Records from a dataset

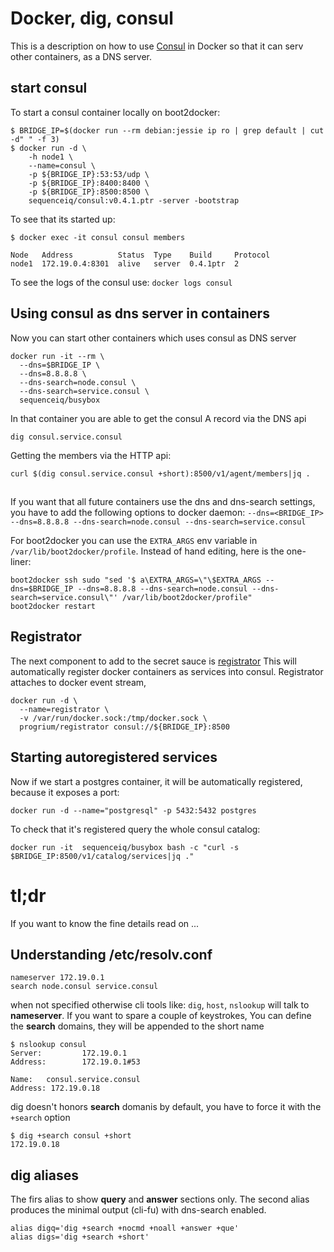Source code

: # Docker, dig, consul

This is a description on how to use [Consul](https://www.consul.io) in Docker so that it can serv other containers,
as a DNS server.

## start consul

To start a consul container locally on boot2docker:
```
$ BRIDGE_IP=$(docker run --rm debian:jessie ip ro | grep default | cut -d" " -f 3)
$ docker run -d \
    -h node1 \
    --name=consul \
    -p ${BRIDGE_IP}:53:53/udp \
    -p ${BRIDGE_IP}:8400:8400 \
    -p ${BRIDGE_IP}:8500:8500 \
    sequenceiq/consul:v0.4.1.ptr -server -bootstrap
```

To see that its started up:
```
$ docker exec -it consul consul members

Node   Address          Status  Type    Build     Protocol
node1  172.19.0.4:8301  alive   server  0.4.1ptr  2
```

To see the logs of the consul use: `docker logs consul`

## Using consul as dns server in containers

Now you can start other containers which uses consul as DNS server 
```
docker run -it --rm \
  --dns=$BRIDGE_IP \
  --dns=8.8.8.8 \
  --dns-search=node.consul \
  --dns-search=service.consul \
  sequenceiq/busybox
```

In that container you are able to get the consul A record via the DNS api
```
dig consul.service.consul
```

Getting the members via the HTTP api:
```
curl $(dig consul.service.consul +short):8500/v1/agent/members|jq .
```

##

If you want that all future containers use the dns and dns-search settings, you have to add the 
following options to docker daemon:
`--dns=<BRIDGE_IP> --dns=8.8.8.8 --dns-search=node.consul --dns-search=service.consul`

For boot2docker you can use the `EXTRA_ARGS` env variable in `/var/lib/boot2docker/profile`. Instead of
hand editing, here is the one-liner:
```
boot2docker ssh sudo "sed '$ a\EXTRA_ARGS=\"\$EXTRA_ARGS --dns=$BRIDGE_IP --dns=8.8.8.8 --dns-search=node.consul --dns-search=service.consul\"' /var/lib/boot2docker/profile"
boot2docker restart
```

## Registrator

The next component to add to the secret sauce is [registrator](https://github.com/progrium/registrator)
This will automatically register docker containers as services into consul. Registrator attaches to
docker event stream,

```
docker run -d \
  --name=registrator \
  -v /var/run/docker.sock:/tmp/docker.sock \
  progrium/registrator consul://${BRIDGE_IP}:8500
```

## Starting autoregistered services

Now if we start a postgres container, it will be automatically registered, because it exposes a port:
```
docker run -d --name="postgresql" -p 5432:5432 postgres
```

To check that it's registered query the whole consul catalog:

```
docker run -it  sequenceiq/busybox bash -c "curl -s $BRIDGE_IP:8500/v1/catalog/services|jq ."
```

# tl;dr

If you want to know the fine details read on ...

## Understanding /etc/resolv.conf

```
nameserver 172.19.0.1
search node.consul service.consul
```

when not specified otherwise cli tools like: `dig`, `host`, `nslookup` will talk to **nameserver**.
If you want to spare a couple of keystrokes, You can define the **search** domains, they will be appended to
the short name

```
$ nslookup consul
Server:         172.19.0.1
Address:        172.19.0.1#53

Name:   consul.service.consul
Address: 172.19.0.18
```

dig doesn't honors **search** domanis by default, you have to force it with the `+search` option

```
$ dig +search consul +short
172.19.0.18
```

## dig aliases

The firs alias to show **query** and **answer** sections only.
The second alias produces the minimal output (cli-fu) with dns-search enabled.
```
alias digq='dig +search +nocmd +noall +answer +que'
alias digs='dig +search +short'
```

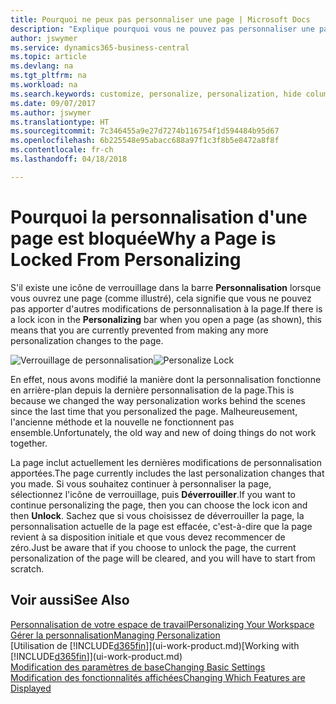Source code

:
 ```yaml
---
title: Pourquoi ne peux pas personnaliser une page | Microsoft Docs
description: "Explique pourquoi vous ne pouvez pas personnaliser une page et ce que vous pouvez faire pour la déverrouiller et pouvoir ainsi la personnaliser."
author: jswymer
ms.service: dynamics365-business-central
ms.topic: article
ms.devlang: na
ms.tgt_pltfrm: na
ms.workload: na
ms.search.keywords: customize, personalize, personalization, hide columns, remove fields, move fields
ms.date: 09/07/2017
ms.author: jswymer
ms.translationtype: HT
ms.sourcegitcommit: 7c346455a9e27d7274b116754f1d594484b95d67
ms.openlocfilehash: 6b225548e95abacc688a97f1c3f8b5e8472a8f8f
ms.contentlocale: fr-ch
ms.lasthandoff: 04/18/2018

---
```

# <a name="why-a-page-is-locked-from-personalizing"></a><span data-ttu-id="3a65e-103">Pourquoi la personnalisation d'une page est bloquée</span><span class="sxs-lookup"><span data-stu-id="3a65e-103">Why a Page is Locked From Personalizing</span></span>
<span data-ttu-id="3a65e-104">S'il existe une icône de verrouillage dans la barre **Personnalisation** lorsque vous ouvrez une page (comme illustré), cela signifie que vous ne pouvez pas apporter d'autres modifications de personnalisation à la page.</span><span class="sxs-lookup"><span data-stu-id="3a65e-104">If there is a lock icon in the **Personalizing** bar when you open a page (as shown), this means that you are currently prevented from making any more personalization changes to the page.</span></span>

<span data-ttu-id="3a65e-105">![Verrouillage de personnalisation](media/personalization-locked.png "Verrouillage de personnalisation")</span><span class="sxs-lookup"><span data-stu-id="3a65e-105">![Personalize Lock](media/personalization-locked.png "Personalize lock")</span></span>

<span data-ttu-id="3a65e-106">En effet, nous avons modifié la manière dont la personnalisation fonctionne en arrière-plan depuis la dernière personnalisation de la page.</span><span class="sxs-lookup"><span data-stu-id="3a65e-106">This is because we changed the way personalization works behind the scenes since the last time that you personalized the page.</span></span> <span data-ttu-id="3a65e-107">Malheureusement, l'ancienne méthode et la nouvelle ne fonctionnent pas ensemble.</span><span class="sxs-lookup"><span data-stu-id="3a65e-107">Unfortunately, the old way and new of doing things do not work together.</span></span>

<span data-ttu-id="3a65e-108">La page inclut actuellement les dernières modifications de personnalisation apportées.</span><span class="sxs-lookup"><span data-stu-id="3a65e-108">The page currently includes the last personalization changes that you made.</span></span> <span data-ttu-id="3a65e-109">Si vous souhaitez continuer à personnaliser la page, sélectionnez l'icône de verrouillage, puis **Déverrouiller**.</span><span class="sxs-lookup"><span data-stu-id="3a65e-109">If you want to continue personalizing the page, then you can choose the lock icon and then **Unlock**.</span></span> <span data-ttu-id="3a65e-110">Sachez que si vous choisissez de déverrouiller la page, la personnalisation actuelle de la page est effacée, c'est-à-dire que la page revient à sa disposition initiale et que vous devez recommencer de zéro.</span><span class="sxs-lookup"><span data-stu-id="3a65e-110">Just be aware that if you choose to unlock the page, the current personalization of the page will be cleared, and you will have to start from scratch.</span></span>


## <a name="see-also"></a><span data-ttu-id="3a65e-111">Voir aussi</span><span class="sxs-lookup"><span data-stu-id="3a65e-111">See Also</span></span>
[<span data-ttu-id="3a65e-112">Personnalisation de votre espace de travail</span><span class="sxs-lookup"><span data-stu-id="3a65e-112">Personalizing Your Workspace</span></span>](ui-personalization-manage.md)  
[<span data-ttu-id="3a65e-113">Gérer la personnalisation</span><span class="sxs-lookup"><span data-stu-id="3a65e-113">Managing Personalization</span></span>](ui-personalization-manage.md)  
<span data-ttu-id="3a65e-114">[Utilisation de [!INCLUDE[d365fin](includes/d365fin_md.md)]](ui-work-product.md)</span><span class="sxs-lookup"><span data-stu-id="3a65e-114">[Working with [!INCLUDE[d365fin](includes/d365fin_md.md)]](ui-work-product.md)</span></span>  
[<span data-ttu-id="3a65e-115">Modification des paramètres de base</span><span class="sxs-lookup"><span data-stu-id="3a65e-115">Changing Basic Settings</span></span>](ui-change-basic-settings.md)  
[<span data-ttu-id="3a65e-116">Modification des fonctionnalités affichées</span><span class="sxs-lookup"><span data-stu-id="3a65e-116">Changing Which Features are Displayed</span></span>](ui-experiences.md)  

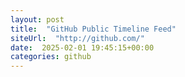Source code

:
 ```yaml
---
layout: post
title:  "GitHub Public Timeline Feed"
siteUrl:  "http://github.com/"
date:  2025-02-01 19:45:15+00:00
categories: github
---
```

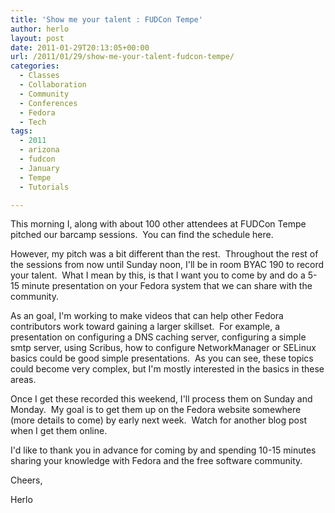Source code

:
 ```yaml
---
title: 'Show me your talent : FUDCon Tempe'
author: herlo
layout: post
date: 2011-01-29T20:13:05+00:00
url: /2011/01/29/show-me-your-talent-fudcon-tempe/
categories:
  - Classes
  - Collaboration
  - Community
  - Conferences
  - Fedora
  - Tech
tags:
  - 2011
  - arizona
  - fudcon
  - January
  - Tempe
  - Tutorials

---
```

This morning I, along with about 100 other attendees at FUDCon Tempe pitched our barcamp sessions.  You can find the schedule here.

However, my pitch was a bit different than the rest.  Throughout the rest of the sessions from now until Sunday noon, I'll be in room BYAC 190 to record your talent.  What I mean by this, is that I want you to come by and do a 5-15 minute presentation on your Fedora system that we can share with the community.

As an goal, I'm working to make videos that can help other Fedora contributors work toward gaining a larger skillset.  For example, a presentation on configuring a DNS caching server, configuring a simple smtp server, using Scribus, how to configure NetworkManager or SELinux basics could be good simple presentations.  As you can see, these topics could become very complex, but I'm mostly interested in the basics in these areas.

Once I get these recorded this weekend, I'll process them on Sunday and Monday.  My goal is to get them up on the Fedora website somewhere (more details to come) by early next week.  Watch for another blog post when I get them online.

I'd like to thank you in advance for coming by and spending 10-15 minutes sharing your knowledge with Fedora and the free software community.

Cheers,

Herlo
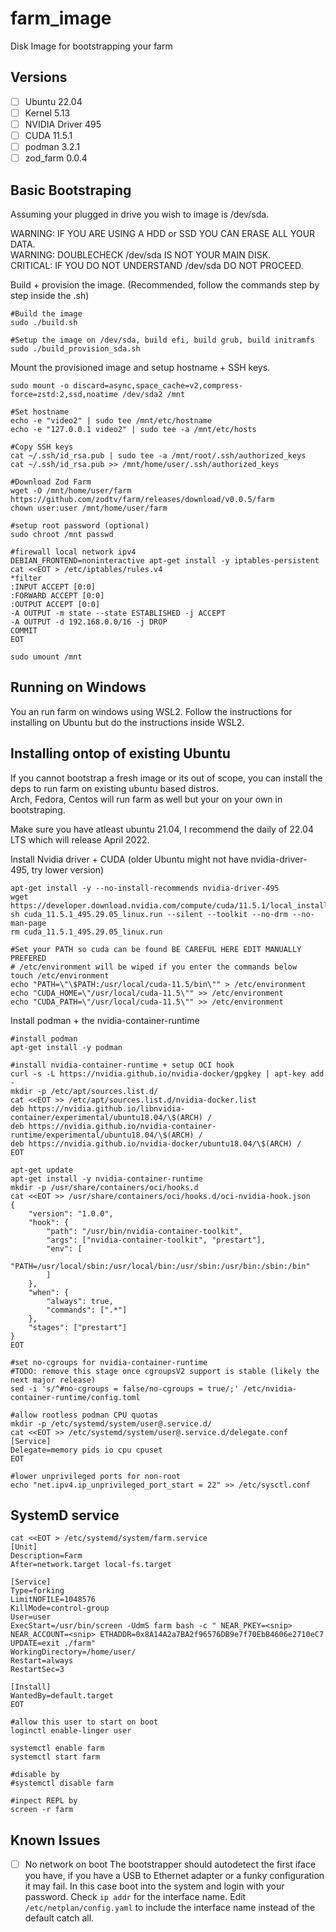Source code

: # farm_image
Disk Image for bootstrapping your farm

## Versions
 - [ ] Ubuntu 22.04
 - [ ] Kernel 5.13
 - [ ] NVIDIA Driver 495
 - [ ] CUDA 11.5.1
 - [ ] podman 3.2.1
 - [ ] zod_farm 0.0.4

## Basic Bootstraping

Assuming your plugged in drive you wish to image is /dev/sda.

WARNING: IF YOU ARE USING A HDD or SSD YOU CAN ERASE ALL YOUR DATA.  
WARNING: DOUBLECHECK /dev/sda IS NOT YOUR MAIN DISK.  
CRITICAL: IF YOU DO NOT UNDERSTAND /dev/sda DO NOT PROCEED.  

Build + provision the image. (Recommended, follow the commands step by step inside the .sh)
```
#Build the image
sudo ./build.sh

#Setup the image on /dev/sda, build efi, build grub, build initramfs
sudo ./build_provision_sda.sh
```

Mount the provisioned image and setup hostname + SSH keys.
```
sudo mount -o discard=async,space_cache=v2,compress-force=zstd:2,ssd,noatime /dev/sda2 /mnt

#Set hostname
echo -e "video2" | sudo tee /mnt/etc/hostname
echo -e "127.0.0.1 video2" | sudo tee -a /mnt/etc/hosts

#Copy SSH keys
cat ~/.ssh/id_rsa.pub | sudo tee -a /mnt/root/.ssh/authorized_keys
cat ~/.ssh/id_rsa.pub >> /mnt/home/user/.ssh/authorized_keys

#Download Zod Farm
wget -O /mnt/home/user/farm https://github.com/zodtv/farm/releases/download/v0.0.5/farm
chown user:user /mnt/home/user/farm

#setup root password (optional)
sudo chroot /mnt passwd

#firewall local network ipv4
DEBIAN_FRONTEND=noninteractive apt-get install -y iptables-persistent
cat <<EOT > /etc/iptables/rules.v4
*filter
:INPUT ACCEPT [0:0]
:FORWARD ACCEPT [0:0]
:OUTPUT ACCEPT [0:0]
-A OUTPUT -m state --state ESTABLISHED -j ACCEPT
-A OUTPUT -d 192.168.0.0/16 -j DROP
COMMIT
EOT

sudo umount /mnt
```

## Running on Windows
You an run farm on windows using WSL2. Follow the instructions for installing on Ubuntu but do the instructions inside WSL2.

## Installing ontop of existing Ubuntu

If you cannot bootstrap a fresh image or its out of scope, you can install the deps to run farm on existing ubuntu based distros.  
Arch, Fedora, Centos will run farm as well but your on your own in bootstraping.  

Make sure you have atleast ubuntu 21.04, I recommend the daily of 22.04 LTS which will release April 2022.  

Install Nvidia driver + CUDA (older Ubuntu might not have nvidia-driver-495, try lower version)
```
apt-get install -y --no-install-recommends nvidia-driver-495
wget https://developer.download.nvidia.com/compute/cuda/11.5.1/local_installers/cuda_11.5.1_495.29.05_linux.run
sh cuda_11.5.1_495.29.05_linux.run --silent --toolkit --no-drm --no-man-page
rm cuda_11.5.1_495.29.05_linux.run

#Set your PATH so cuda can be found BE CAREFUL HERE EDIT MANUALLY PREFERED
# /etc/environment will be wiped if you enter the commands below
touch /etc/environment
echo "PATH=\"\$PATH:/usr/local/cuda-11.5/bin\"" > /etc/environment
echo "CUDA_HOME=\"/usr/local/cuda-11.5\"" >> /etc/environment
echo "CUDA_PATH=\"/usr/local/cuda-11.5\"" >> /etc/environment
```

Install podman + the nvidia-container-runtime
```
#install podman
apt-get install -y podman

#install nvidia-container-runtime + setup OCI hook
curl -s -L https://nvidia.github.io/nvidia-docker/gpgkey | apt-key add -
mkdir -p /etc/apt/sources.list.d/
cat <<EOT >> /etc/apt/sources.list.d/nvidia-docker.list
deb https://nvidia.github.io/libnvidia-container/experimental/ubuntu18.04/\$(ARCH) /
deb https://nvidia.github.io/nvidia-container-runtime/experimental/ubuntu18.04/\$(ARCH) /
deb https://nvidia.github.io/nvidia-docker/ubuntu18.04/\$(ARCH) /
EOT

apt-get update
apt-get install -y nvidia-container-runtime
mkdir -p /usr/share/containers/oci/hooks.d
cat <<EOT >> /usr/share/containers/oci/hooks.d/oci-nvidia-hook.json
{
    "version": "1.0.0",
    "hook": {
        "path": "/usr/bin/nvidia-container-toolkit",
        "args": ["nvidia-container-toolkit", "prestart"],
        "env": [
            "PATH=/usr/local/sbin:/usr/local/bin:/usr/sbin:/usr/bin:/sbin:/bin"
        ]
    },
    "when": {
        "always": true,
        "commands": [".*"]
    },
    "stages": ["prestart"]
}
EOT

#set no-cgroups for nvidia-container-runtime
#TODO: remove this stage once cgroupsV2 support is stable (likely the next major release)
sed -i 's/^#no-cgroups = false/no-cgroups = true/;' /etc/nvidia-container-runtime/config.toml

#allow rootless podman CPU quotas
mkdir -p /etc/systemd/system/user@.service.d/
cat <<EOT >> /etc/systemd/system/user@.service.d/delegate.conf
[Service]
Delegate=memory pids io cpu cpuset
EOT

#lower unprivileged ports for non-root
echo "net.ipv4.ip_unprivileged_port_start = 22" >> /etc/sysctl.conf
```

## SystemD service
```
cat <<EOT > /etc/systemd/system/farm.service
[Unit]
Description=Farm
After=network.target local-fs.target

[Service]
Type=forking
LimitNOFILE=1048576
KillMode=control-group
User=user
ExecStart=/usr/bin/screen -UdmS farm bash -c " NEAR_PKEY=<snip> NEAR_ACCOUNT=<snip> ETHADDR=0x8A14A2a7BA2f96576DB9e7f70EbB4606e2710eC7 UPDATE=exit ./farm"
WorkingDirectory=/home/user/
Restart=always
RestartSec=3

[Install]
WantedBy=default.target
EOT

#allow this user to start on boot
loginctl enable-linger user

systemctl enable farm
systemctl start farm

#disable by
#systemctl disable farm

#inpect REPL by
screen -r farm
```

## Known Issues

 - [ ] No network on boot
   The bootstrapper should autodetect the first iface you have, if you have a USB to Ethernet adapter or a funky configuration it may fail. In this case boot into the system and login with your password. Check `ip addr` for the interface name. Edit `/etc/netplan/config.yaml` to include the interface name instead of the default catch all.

■ **WORK TO BE COMPLETED**: From the entries above, show each line that includes the string "https".

■ **ANSWER TO THIS PROBLEM**:
This is a description on how to use [Consul](https://www.consul.io) in Docker so that it can serv other containers,
The next component to add to the secret sauce is [registrator](https://github.com/progrium/registrator)
wget -O /mnt/home/user/farm https://github.com/zodtv/farm/releases/download/v0.0.5/farm
wget https://developer.download.nvidia.com/compute/cuda/11.5.1/local_installers/cuda_11.5.1_495.29.05_linux.run
curl -s -L https://nvidia.github.io/nvidia-docker/gpgkey | apt-key add -
deb https://nvidia.github.io/libnvidia-container/experimental/ubuntu18.04/\$(ARCH) /
deb https://nvidia.github.io/nvidia-container-runtime/experimental/ubuntu18.04/\$(ARCH) /
deb https://nvidia.github.io/nvidia-docker/ubuntu18.04/\$(ARCH) /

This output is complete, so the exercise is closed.